**Your instructions**
Please copy every line from the records below that contains the string "size".

Data provided: Begin

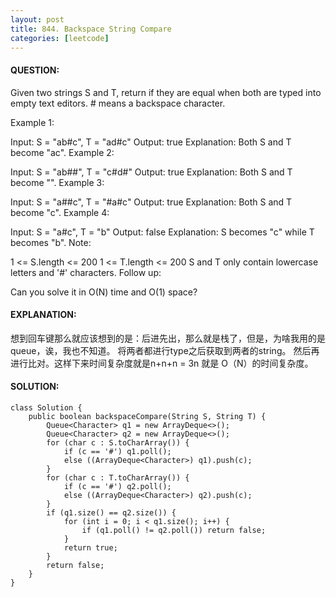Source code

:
 ```yaml
---
layout: post
title: 844. Backspace String Compare
categories: [leetcode]
---
```


#### QUESTION:
Given two strings S and T, return if they are equal when both are typed into empty text editors. # means a backspace character.

Example 1:

Input: S = "ab#c", T = "ad#c"
Output: true
Explanation: Both S and T become "ac".
Example 2:

Input: S = "ab##", T = "c#d#"
Output: true
Explanation: Both S and T become "".
Example 3:

Input: S = "a##c", T = "#a#c"
Output: true
Explanation: Both S and T become "c".
Example 4:

Input: S = "a#c", T = "b"
Output: false
Explanation: S becomes "c" while T becomes "b".
Note:

1 <= S.length <= 200
1 <= T.length <= 200
S and T only contain lowercase letters and '#' characters.
Follow up:

Can you solve it in O(N) time and O(1) space?
#### EXPLANATION:
想到回车键那么就应该想到的是：后进先出，那么就是栈了，但是，为啥我用的是queue，诶，我也不知道。
将两者都进行type之后获取到两者的string。
然后再进行比对。这样下来时间复杂度就是n+n+n = 3n 就是 O（N）的时间复杂度。
#### SOLUTION:
```
class Solution {
    public boolean backspaceCompare(String S, String T) {
        Queue<Character> q1 = new ArrayDeque<>();
        Queue<Character> q2 = new ArrayDeque<>();
        for (char c : S.toCharArray()) {
            if (c == '#') q1.poll();
            else ((ArrayDeque<Character>) q1).push(c);
        }
        for (char c : T.toCharArray()) {
            if (c == '#') q2.poll();
            else ((ArrayDeque<Character>) q2).push(c);
        }
        if (q1.size() == q2.size()) {
            for (int i = 0; i < q1.size(); i++) {
                if (q1.poll() != q2.poll()) return false;
            }
            return true;
        }
        return false; 
    }
}
```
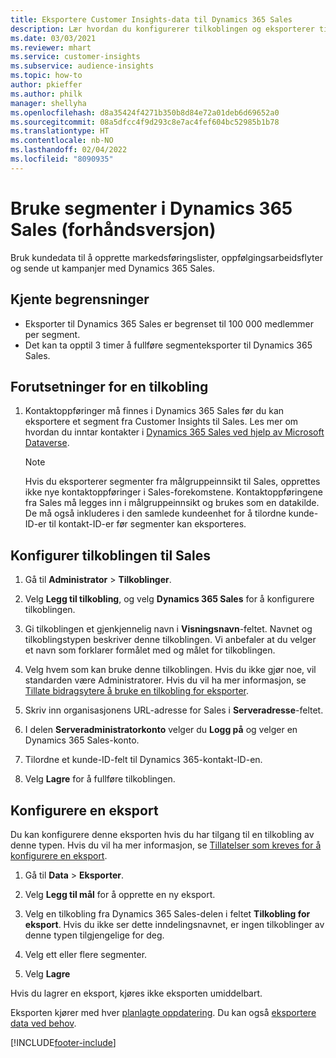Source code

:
 ```yaml
---
title: Eksportere Customer Insights-data til Dynamics 365 Sales
description: Lær hvordan du konfigurerer tilkoblingen og eksporterer til Dynamics 365 Sales.
ms.date: 03/03/2021
ms.reviewer: mhart
ms.service: customer-insights
ms.subservice: audience-insights
ms.topic: how-to
author: pkieffer
ms.author: philk
manager: shellyha
ms.openlocfilehash: d8a35424f4271b350b8d84e72a01deb6d69652a0
ms.sourcegitcommit: 08a5dfcc4f9d293c8e7ac4fef604bc52985b1b78
ms.translationtype: HT
ms.contentlocale: nb-NO
ms.lasthandoff: 02/04/2022
ms.locfileid: "8090935"
---
```

# <a name="use-segments-in-dynamics-365-sales-preview"></a>Bruke segmenter i Dynamics 365 Sales (forhåndsversjon)



Bruk kundedata til å opprette markedsføringslister, oppfølgingsarbeidsflyter og sende ut kampanjer med Dynamics 365 Sales.

## <a name="known-limitations"></a>Kjente begrensninger

- Eksporter til Dynamics 365 Sales er begrenset til 100 000 medlemmer per segment.
- Det kan ta opptil 3 timer å fullføre segmenteksporter til Dynamics 365 Sales. 

## <a name="prerequisite-for-connection"></a>Forutsetninger for en tilkobling

1. Kontaktoppføringer må finnes i Dynamics 365 Sales før du kan eksportere et segment fra Customer Insights til Sales. Les mer om hvordan du inntar kontakter i [Dynamics 365 Sales ved hjelp av Microsoft Dataverse](connect-power-query.md).

   > [!NOTE]
   > Hvis du eksporterer segmenter fra målgruppeinnsikt til Sales, opprettes ikke nye kontaktoppføringer i Sales-forekomstene. Kontaktoppføringene fra Sales må legges inn i målgruppeinnsikt og brukes som en datakilde. De må også inkluderes i den samlede kundeenhet for å tilordne kunde-ID-er til kontakt-ID-er før segmenter kan eksporteres.

## <a name="set-up-the-connection-to-sales"></a>Konfigurer tilkoblingen til Sales

1. Gå til **Administrator** > **Tilkoblinger**.

1. Velg **Legg til tilkobling**, og velg **Dynamics 365 Sales** for å konfigurere tilkoblingen.

1. Gi tilkoblingen et gjenkjennelig navn i **Visningsnavn**-feltet. Navnet og tilkoblingstypen beskriver denne tilkoblingen. Vi anbefaler at du velger et navn som forklarer formålet med og målet for tilkoblingen.

1. Velg hvem som kan bruke denne tilkoblingen. Hvis du ikke gjør noe, vil standarden være Administratorer. Hvis du vil ha mer informasjon, se [Tillate bidragsytere å bruke en tilkobling for eksporter](connections.md#allow-contributors-to-use-a-connection-for-exports).

1. Skriv inn organisasjonens URL-adresse for Sales i **Serveradresse**-feltet.

1. I delen **Serveradministratorkonto** velger du **Logg på** og velger en Dynamics 365 Sales-konto.

1. Tilordne et kunde-ID-felt til Dynamics 365-kontakt-ID-en.

1. Velg **Lagre** for å fullføre tilkoblingen. 

## <a name="configure-an-export"></a>Konfigurere en eksport

Du kan konfigurere denne eksporten hvis du har tilgang til en tilkobling av denne typen. Hvis du vil ha mer informasjon, se [Tillatelser som kreves for å konfigurere en eksport](export-destinations.md#set-up-a-new-export).

1. Gå til **Data** > **Eksporter**.

1. Velg **Legg til mål** for å opprette en ny eksport.

1. Velg en tilkobling fra Dynamics 365 Sales-delen i feltet **Tilkobling for eksport**. Hvis du ikke ser dette inndelingsnavnet, er ingen tilkoblinger av denne typen tilgjengelige for deg.

1. Velg ett eller flere segmenter.

1. Velg **Lagre**

Hvis du lagrer en eksport, kjøres ikke eksporten umiddelbart.

Eksporten kjører med hver [planlagte oppdatering](system.md#schedule-tab). Du kan også [eksportere data ved behov](export-destinations.md#run-exports-on-demand). 

[!INCLUDE[footer-include](../includes/footer-banner.md)]
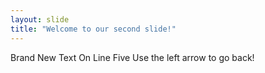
 ```yaml
---
layout: slide
title: "Welcome to our second slide!"
---
```

Brand New Text On Line Five
Use the left arrow to go back!
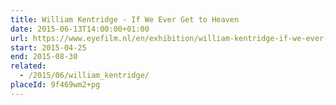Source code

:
 ```yaml
---
title: William Kentridge - If We Ever Get to Heaven
date: 2015-06-13T14:00:00+01:00
url: https://www.eyefilm.nl/en/exhibition/william-kentridge-if-we-ever-get-to-heaven
start: 2015-04-25
end: 2015-08-30
related:
  - /2015/06/william_kentridge/
placeId: 9f469wm2+pg
---
```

Data provided: End

**Output**
        if (q1.size() == q2.size()) {
            for (int i = 0; i < q1.size(); i++) {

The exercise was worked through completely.